- **AIM OF THE TASK**
The output must match the lines from the first line of the listing below through the line holding "title: India's Rich Literature on Poverty" exactly and must contain no pictures.

*** INFORMATION SHOWN

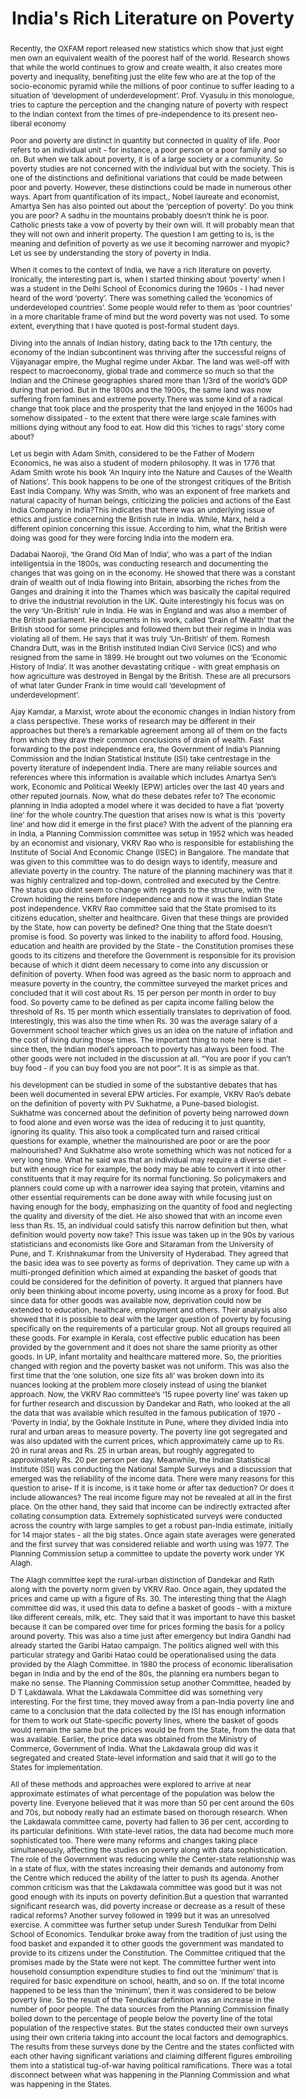 ---
layout: rip-layout
bg-url: /img/background-project13.png
permalink: /research/tri
year: 2014
authors: Prof. Vinod Vyasulu
title: The emergence of slums - A contemporary view on simulation models.
journal:  
title: India's Rich Literature on Poverty


abstract: Recently, the OXFAM report released new statistics which show that just eight men own an equivalent wealth of the poorest half of the world.  Research shows that while the world continues to grow and create wealth, it also creates more poverty and inequality, benefiting just the elite few who are at the top of the socio-economic pyramid while the millions of poor continue to suffer leading to a situation of ‘development of underdevelopment’. Prof. Vyasulu in this monologue, tries to capture the perception and the changing nature of poverty with respect to the Indian context from the times of  pre-independence to its present neo-liberal economy<p class="simple-content">Poor and poverty are distinct in quantity but connected in quality of life. Poor refers to an individual unit - for instance, a poor person or a poor family and so on. But when we talk about poverty, it is of a large society or a community. So poverty studies are not concerned with the individual but with the society. This is one of the distinctions and definitional variations that could be made between poor and  poverty. However, these distinctions could be made in numerous other ways. Apart from quantification of its impact,, Nobel laureate and economist, Amartya Sen has also pointed out about the ‘perception of poverty’. Do you think you are poor? A sadhu in the mountains probably doesn’t think he is poor. Catholic priests take a vow of poverty by their own will. It will probably mean that they will not own and inherit property. The question I am getting to is, is the meaning and definition of poverty as we use it becoming narrower and myopic? Let us see by understanding the story of poverty in India. </p><p class="simple-content">When it comes to the context of India, we have a rich literature on poverty. Ironically, the interesting part is, when I started thinking about ‘poverty’ when I was a student in the Delhi School of Economics during the 1960s - I had never heard of the word ‘poverty’. There was something called the ‘economics of underdeveloped countries’. Some people would refer to them as ‘poor countries’ in a more charitable frame of mind but the word poverty was not used. To some extent, everything that I have quoted is post-formal student days.</p><p class="simple-content">Diving into the annals of Indian history, dating back to the 17th century, the economy of the Indian subcontinent was thriving after the successful reigns of Vijayanagar empire, the Mughal regime under Akbar. The land was well-off with respect to macroeconomy, global trade and commerce so much so that the Indian and the Chinese geographies shared more than 1/3rd of the world’s GDP during that period. But in the 1800s and the 1900s, the same land was now suffering from famines and extreme poverty.There was some kind of a radical change that took place and the prosperity that the land enjoyed in the 1600s had somehow dissipated - to the extent that there were large scale famines with millions dying without any food to eat. How did this ‘riches to rags’ story come about? </p><p class="simple-content">Let us begin with Adam Smith, considered to be the Father of Modern Economics, he was also a student of modern philosophy. It was in 1776 that Adam Smith wrote his book ‘An Inquiry into the Nature and Causes of the Wealth of Nations’. This book happens to be one of the  strongest critiques of the British East India Company. Why was Smith, who was an exponent of free markets and natural capacity of human beings, criticizing the policies and actions of the East India Company in India?This indicates that there was an underlying issue of ethics and justice concerning the British rule in India. While, Marx, held a different opinion concerning this issue. According to him, what the British were doing was good for they were forcing India into the modern era.</p><p class="simple-content">Dadabai Naoroji, ‘the Grand Old Man of India’, who was a part of the Indian intelligentsia in the 1800s, was conducting research and documenting the changes that was going on in the economy. He showed that there was a constant drain of wealth out of India flowing into Britain, absorbing the riches from the Ganges and draining it into the Thames which was basically the capital required to drive the industrial revolution in the UK. Quite interestingly his focus was on the very ‘Un-British’ rule in India. He was in England and was also a member of the British parliament. He documents in his work, called ‘Drain of Wealth’ that the British stood for some principles and followed them but their regime in India was violating all of them. He says that it was truly ‘Un-British’ of them. Romesh Chandra Dutt, was in the British instituted Indian Civil Service (ICS) and who resigned from the same in 1899. He brought out two volumes on the ‘Economic History of India’. It was another devastating critique - with great emphasis on how agriculture was destroyed in Bengal by the British. These are all precursors of what later Gunder Frank in time would call ‘development of underdevelopment’.</p><p class="simple-content">Ajay Kamdar, a Marxist, wrote about the economic changes in Indian history from a class perspective. These works of research may be different in their approaches but there’s a remarkable agreement among all of them on the facts from which they draw their common conclusions of drain of wealth. Fast forwarding to the post independence era, the Government of India’s Planning Commission and the Indian Statistical Institute (ISI) take centrestage in the poverty literature of independent India. There are many reliable sources and references where this information is available which includes Amartya Sen’s work,  Economic and Political Weekly (EPW) articles over the last 40 years and other reputed journals. Now, what do these debates refer to? The economic planning in India adopted a model where it was decided to have a flat ‘poverty line’ for the whole country.The question that arises now is what is this ‘poverty line’ and how did it emerge in the first place? With the advent of the planning era in India,  a Planning Commission committee was setup in 1952 which was headed by an economist and visionary, VKRV Rao who is responsible for establishing the Institute of Social And Economic Change (ISEC) in Bangalore. The mandate that was given to this committee was to do design ways to identify, measure and alleviate poverty in the country.  The nature of the planning machinery was that it was highly centralized and top-down, controlled and executed by the Centre. The status quo didnt seem to change with regards to the structure, with the Crown holding the reins before independence and now it was the Indian State post independence. VKRV Rao committee said that the State promised to its citizens education, shelter and healthcare. Given that these things are provided by the State, how can poverty be defined? One thing that the State doesn’t promise is food. So poverty was linked to the inability to afford food. Housing, education and health are provided by the State - the Constitution promises these goods to its citizens and therefore the Government is responsible for its provision because of which it didnt deem necessary to come into any discussion or definition of poverty. When food was agreed as the basic norm to approach and measure poverty in the country, the committee surveyed the market prices and concluded that it will cost about Rs. 15 per person per month in order to buy food. So poverty came to be defined as per capita income falling below the threshold of Rs. 15 per month which essentially translates to deprivation of food. Interestingly, this was also the time when Rs. 30 was the average salary of a Government school teacher which gives us an idea on the nature of inflation and the cost of living during those times. The important thing to note here  is that since then, the  Indian model’s approach to poverty has always been food. The other goods were not included in the discussion at all. “You are poor if you can’t buy food - if you can buy food you are not poor”. It is as simple as that.</p><p class="simple-content">his development can be studied in some of the substantive debates that has been well documented in several EPW articles. For example, VKRV Rao’s debate on the definition of poverty with PV Sukhatme,  a Pune-based biologist. Sukhatme was concerned about the definition of poverty being narrowed down to food alone and even worse was the idea of reducing it to just quantity, ignoring its quality. This also took a complicated turn and raised critical questions for example, whether the malnourished are poor or are the poor malnourished? And Sukhatme also wrote something which was not noticed for a very long time. What he said was that an individual may require a diverse diet - but with enough rice for example, the body may be able to convert it into other constituents that it may require for its normal functioning. So policymakers and planners could come up with a narrower idea saying that protein, vitamins and other essential requirements can be done away with while focusing just on having enough for the body, emphasizing on the quantity of food and neglecting the quality and diversity of the diet. He also showed that with an income even less than Rs. 15, an individual could satisfy this narrow definition but then, what definition would poverty now take? This issue was taken up in the 90s by various statisticians and economists like Gore and Sitaraman from the University of Pune, and T. Krishnakumar from the University of Hyderabad. They agreed that the basic idea was to see poverty as forms of deprivation. They came up with a multi-pronged definition which aimed at expanding the basket of goods that could be considered for the definition of poverty. It argued that planners have only been thinking about income poverty, using income as a proxy for food. But since data for other goods was available now, deprivation could now be extended to education, healthcare, employment and others. Their analysis also showed that it is possible to deal with the larger question of poverty by focusing specifically on the requirements of a particular group. Not all groups required all these goods. For example in Kerala, cost effective public education has been provided by the government and it does not share the same priority as other goods. In UP, infant mortality and healthcare mattered more. So, the priorities changed with region and the poverty basket was not uniform. This was also the first time that the ‘one solution, one size fits all’ was broken down into its nuances looking at the problem more closely instead of using the blanket approach. Now, the VKRV Rao committee’s ‘15 rupee poverty line’ was taken up for further research and discussion by Dandekar and Rath, who looked at the all the data that was available which resulted in the famous publication of 1970 - ‘Poverty in India’, by the  Gokhale Institute in Pune, where they divided India into rural and urban areas to measure poverty. The poverty line got segregated and was also updated with the current prices, which approximately came up to Rs. 20 in rural areas and Rs. 25 in urban areas, but roughly aggregated to approximately Rs. 20 per person per day. Meanwhile, the Indian Statistical Institute (ISI) was conducting the National Sample Surveys and a discussion that emerged was the reliability of the income data. There were many reasons for this question to arise- If it is income, is it take home or after tax deduction? Or does it include allowances? The real income figure may not be revealed at all in the first place. On the other hand, they said that income can be indirectly extracted after collating consumption data.  Extremely sophisticated surveys were conducted across the country with large samples to get a robust pan-India estimate, initially for 14 major states - all the big states. Once again state averages were generated  and the first survey that was considered reliable and worth using was 1977. The Planning Commission setup a committee to update the poverty work under YK Alagh.</p><p class="simple-content">The Alagh committee kept the rural-urban distinction of Dandekar and Rath along with the poverty norm given by VKRV Rao. Once again, they updated the prices and came up with a figure of Rs. 30. The interesting thing that the Alagh committee did was, it used this data to define a basket of goods - with a mixture like different cereals, milk, etc. They said that it was important to have this basket because it can be compared over time for prices forming the basis for a policy around poverty. This was also a time just after emergency but Indira Gandhi had already started the Garibi Hatao campaign. The politics aligned well with this particular strategy and Garibi Hatao could be operationalised using the data provided by the Alagh Committee. In 1980 the process of economic liberalisation began in India and by the end of the 80s, the planning era numbers began to make no sense. The Planning Commission setup another Committee, headed by D T Lakdawala. What the Lakdawala Committee did was something very interesting. For the first time, they moved away from a pan-India poverty line and came to a conclusion that the data collected by the ISI has enough information for them to work out State-specific poverty lines, where the basket of goods would remain the same but the prices would be from the State, from the data that was available. Earlier, the price data was obtained from the Ministry of Commerce, Government of India. What the Lakdawala group did was it segregated and created State-level information and said that it will go to the States for implementation.</p><p class="simple-content">All of these methods and approaches were explored to arrive at near approximate estimates of what percentage of the population was below the poverty line. Everyone believed that it was more than 50 per cent around the 60s and 70s, but nobody really had an estimate based on thorough research. When the Lakdawala committee came, poverty had fallen to 36 per cent, according to its particular definitions. With state-level ratios, the data had become much more sophisticated too. There were many reforms and changes taking place simultaneously, affecting the studies on poverty along with data sophistication. The role of the Government was reducing while the Center-state relationship was in a state of flux, with the states increasing their demands and autonomy from the Centre which reduced the ability of the latter to push its agenda. Another common criticism was that the Lakdawala committee was good but it was not good enough with its inputs on poverty definition.But a question that warranted significant research was, did poverty increase or decrease as a result of these radical reforms? Another survey followed in 1999 but it was an unresolved exercise. A committee was further setup under Suresh Tendulkar from Delhi School of Economics. Tendulkar broke away from the tradition of just using the food basket and expanded it to other goods the government was mandated to provide to its citizens under the Constitution. The Committee critiqued that the promises made by the State were not kept. The committee further went into household consumption expenditure studies to find out the ‘minimum’ that is required for basic expenditure on school, health, and so on. If the total income happened to be less than the ‘minimum’, then it was considered to be below poverty line. So the result of the Tendulkar definition was an increase in the number of poor people. The data sources from the Planning Commission finally boiled down to the percentage of people below the poverty line of the total population of the respective states. But the states conducted their own surveys using their own criteria taking into account the local factors and demographics. The results from these surveys done by the Centre and the states conflicted with each other having significant variations and claiming different figures embroiling them into a statistical tug-of-war having political ramifications. There was a total disconnect between what was happening in the Planning Commission and what was happening in the States.</p>
bibtex: <p class="simple-content">And many states showed improvements in poverty reduction not necessarily by the consumption expenditure survey, but by using other indicators. NL Joda, who later became an economist for the World Bank, did a lot of surveys largely in Rajasthan but the general findings perhaps applies to other states too. He said that the focus has been far too much on consumption at the time of survey. Over a period of time, many households build up assets that enables access to bank loans and other services. And therefore these households are income poor but not in absolute poverty. The definition of poverty started becoming sophisticated and more nuanced with the kind of discussions that were taking place introducing new ideas and concepts.</p><p class="simple-content">But the story of poverty saw another twist and now religion entered into the discussion making it communal. People and other religious institutions started looking at specific regions where there was a rapid reduction in poverty such as Kerala, Tamil Nadu, parts of Andhra Pradesh to name a few. The Christian Missionaries were accused of using poverty alleviation and charity as an excuse for mass religious conversions. This also attracted the RSS and other religious organizations into this debate, heating up the political atmosphere in the country. These Missionaries succeeded in organising the Dalit community and over a period, many Dalits got converted into Christians. But the Dalits were entitled to reservations under the reservation policy and because Christianity has no caste distinction, they would lose all their entitlements post conversion. But the Dalits came up with a justification that although religion can be changed, caste cannot which still enables them to retain their entitlements which became highly politicised. Where do we go from here? Studies by ISI, Vaidyanathan and Bhattaycharya, a whole series of poverty studies beginning from the 70s. Although there were differences in estimates, all of them agreed that there was a decline in poverty. Some would say that it began with 45 per cent and came down to 39 per cent. Some would say that it began with 36 per cent and came down to 34 per cent with the Planning Commission coming up with its own figures. The Planning Commission took the YK Alagh poverty line that was originally declared as Rs. 39 in 1979 which got converted to Rs. 42 in 1981 citing inflation as the reason, reducing the whole discussion on poverty to just money income. In the meantime, the society was also changing. Firstly, the prices of the individual commodities in the basket were varying at different rates. Secondly, the food habits and the diet also changed. New commodities were introduced into the food basket, for example the average consumption of eggs increased across the country. The consumption of milk, cheese and other dairy products which were not there in the original basket, were now added to the food basket. So what do the Planning Commission numbers mean? They have a number, a number that is not corresponding to nutrition, not corresponding to State realities, then what is this number? Well, some interesting work was done on this too. The survey that the Indian Statistical Institute conducted had two parts - Part 1 is what has been described until now. But in Part 2, the same samples and the households were asked what they actually ate and how much they ate. There was actual data across time at five year intervals of what they ate.  There was another researcher called Utsa Patnaik from JNU, and she took the norm of 2400 Kcal as given by the ILO and said that Indians are no different from  the rest of the world, and if that is the minimum requirement, the same applies to India as well. She looked at this data and published her findings. The National Institute of Nutrition in Hyderabad used the second part of the data to talk about the nutrition status of the Indian population. Thus began the discussion on the quality of the food basket which had been neglected by the political dispensation until now. </p><p class="simple-content">An interesting exercise was done by BP Vani and others from ISEC on this issue. She took the 1993 data and corroborated with the actual diet of the people based on their response, in the process converting their food consumption into a kilo-calorie number. Vani looked at this particular ratio and concluded from her studies that the poverty line calculated for India was below the poverty line estimated using the WHO’s basic norms which set off another political furore drawing the nutritionists and food experts into the discussion. They said that 2400 Kcal is for a man in a village doing hard manual labour every day. It will differ in an urban setting and calorie requirements are bound to change with change in lifestyles, region and nature of work. They also came up with a converse proposition that if such kind of a calorie diet was maintained for an urban lifestyle, people would suffer from obesity, which can be described as poverty of another kind.</p><p class="simple-content">Further, Vani then looked into the 2005 data and tried to find out the calorie equivalent of the money value assigned to the food basket using actual food consumption data. The study resulted in an interesting finding concluding that the calorie equivalent turns out to be 1800 Kcal and not 2400 Kcal. Many nutritionists agreed that 1800 Kcal is not bad and is fairly healthy as long as it is maintained in the regular diet. We don’t quite know where to go with this. The debate continued with all its technicalities.  Questions arose on the various methods adopted to use expenditure as a proxy for food but the most important question was how does one deal with real data? Do rich people buy more food because of higher level of income expenditure? Here comes the Engel curve analysis, which postulates that as income increases, the proportion of income spent on food decreases and there’s some empirical stability to this relationship. The Engel curve analysis holds true for expenditure and validates this argument. </p><p class="simple-content">When the Indian Statistical Institute conducted these surveys, a number of pilot surveys were done to try and capture the reliability of responses. But the reasoning was, if someone asked you - what was the food you had last week? And last month? How much did you spend on your shoes? After a series of analysis, they found that the most reliable answers were coming within a timeline of one month. But what happened in the 1999 survey of NSSO is they changed the time metric. They changed the base from ‘last month’ to ‘last year’. Now questions arose whether people will actually remember and produce accurate data with the year as the base. But the ‘one year’ metric proves to be more stable which provided a trade-off for the policymakers and statisticians to choose last month or  last year as the base. </p><p class="simple-content">The standard surveys were done using one month as the base, therefore they could be compared. The 1999 survey changed the metric and rendered the available data useless. Even though there was a lot of data, but it couldn’t be used. And the 1999 survey was 7-8 years after the economic reforms of 1991 an important landmark in India’s economic history,  which actually claimed that poverty levels had dropped. But the data was contaminated because of this change making the results dilemmatic and inconclusive.The 2005 survey went back to ‘last month’ as its base. The World Bank then introduced what they called the ‘mixed reference period’ which was capable of considering multiple bases and giving the most reliable results according to them. But so far, the NSSO  has done nothing about it. Before I conclude, what I want to talk about is the result of all this poverty research and the course ahead. Last year, the Nobel for economics went to Angus Deaton who has been working on poverty studies. The citation was for three different strands of research which proves to be significant for the measurement of poverty and in showing a direction for future research on the same. The first was the consumption patterns in the UK. Earlier the theory of consumption had largely been abstract. But he found the data and firmed it up, added important questions and made it more robust making it possible for more people to use functions to predict and detect the trend. He made the data more useful and usable for others to apply in different contexts.  But his major contribution was the work using NSSO data on poverty in the Indian context  using various indices. </p><p class="simple-content">Indices remind me of another important contribution from another economist.It was Amartya Sen who came up with what is now called the Sen index. The Sen index gives us information about the ‘depth of poverty’. If x per cent are poor and are below the average (poverty line), then the Sen index tells us how deep below the average - on the assumption that if you are very far below the poverty line, you are very poor.  The Sen index raised many interesting questions and lead to further research. Now, many statisticians and researchers wanted to know how many are at which level of poverty?  Sen did this work a long time ago and  half a dozen other Indian economists also worked on it. But their work was on the surveys of 1979, 1980s and the 90s restricting the research to old data. But Angus Deaton’s work was on the 1995 and 2005 surveys involving all the sophisticated indices and tools using the latest data. His research says that poverty is linked to nutrition, to education etc. for which his work gets cited. He too worked as a consultant with the World Bank. He took the schedules of the Indian Statistical Institute and used it in 30 - 40 different countries. Poverty studies became a kind of an epidemic spreading its influence all over the world. The latest addition to this enormous literature is Angus Deaton’s contribution. The prize was merited because empirical work was recognised for the first time. But I also think that the entire work of collection of data over such a long period of time and some 30-40 countries that ISI was involved in should have been shared. It is another side of the story of the rich literature on poverty.</p><p class="simple-content">Now, what’s the goal? Acche din?...There’s a Kishore Kumar song - Aa chal ke tujhe men le ke chalun. It sort of defines what the situation is at the moment. But how do we get there? This is Research in Play - there’s another Kishore Kumar song - Eena meena dika. That’s the strategy. Meanwhile, there’s a lot of skepticism on the policy change because earlier it was aimed at poverty eradication. Today, we talk about poverty alleviation. In other words, it is a submission that poverty is inevitable and it will be there but the goal is to make it less with time. My friend Krishnakumar used to say that this is the correct thing because if we eradicate poverty, all economists would lose their jobs. Indira Gandhi called it Garibi hatao which translates to ‘eradicate poverty’. But if we closely look at the data and interpret it now, we can actually say that the policy was Amiri bachao. Marx in his theories talks about how the anti-thesis gets manifested from its thesis during the course of its time. </p><p class="simple-content">There is now credible data from Thomas Piketty’s work, ‘Capital in the 21st Century’ which focuses on the creation and the rise of inequality. Piketty and Abhijit Banerjee wrote a paper which shows that  the pattern seen in Piketty’s book across so many countries, including India, from 1980 to 1999 is that inequality sharply increased after 1980 using categories like top 10 per cent, top 5 per cent and top 0.1 per cent of the income and wealth distribution. The paper was extremely influential, because after that, from the year 2000 onwards, the Government of India stopped publishing that data which was called All India Income statistics. The pointers from this year’s budget is the same as before. It is teetering a bit here and there, but if we listen to the speech carefully without looking at the TV screen, we could easily mistaken it for a Finance Minister from the Congress. Basically, it is the same thing with a few tweaks here and there, without many changes. It is like playing with Tweedledum and Tweedledee.</p><p class="simple-content">As far as this situation is concerned, I will summarise by saying that yes, absolute poverty has declined, with evidence from studies and data. The number of poor across the States, including the poor and backward States has declined compared to 30 years ago. But this is a country where numbers can be tricky. When India became independent, the total population was about 300 million. Today the population who are poor is about 300 million. It is small if we compare it with today’s total population of 1.2 billion looking just at the numbers. But if we closely look and introspect, this same number, 300 million is the total population of India of 1947 that is still poor, which makes it look huge. This is a country where numbers can be large and percentages can be deceptive. Should we take heart at the fact that the percentage has come down, or should we look at other issues  like life expectancy, nutrition, literacy and so on?</p><p class="simple-content">Finally I would like to end by sharing some words of wisdom from Danny Kaye -</p><p class="simple-content">“Now some of you children may be very surprised to hear that the symphony is not only music, but that it always tells a story. Which has a beginning, a middle, and an end. </p><p class="simple-content">Except for the unfinished symphony, which has a beginning….”</p>
img1: /img/tri.png

ide: tri
categories: rip
tag: simulation
---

******

- **EXERCISE RESULT**
 ---
layout: rip-layout
bg-url: /img/background-project13.png
permalink: /research/tri
year: 2014
authors: Prof. Vinod Vyasulu
title: The emergence of slums - A contemporary view on simulation models.
journal:  
title: India's Rich Literature on Poverty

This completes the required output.